- **Study material**
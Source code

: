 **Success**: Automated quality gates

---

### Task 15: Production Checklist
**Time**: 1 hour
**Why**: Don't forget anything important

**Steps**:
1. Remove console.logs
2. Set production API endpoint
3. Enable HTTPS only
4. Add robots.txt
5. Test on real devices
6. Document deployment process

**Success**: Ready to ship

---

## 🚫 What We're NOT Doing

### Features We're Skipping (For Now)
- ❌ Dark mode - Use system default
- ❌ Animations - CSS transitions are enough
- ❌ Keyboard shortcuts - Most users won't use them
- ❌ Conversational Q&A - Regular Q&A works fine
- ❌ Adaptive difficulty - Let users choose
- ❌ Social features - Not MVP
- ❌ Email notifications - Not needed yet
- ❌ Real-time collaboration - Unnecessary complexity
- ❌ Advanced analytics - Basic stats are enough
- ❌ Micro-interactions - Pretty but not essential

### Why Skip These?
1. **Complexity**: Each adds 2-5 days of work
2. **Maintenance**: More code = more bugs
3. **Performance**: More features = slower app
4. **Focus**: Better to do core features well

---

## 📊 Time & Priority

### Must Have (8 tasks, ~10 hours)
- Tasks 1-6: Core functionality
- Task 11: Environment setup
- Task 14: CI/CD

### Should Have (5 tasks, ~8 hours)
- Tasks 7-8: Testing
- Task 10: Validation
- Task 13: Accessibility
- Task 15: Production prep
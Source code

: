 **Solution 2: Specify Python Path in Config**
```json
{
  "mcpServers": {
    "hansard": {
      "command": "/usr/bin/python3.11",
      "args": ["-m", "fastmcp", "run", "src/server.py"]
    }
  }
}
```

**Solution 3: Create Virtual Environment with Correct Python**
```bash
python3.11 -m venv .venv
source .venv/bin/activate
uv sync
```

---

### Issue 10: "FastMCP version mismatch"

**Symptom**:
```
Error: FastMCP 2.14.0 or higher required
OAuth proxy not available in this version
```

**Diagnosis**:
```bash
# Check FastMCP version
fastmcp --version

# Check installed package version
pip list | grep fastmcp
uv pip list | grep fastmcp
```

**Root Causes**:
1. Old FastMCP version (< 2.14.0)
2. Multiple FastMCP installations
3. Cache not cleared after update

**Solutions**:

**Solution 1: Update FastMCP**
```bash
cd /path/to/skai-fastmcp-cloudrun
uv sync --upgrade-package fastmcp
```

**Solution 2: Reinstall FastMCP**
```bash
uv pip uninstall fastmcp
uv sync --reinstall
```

- **Task instructions**
Using the entries above, quote each line verbatim from the first through the line that contains "## 🚫 What We're NOT Doing".

- **Answer section**
Source code

: **Success**: Automated quality gates

---

### Task 15: Production Checklist
**Time**: 1 hour
**Why**: Don't forget anything important

**Steps**:
1. Remove console.logs
2. Set production API endpoint
3. Enable HTTPS only
4. Add robots.txt
5. Test on real devices
6. Document deployment process

**Success**: Ready to ship

---

## 🚫 What We're NOT Doing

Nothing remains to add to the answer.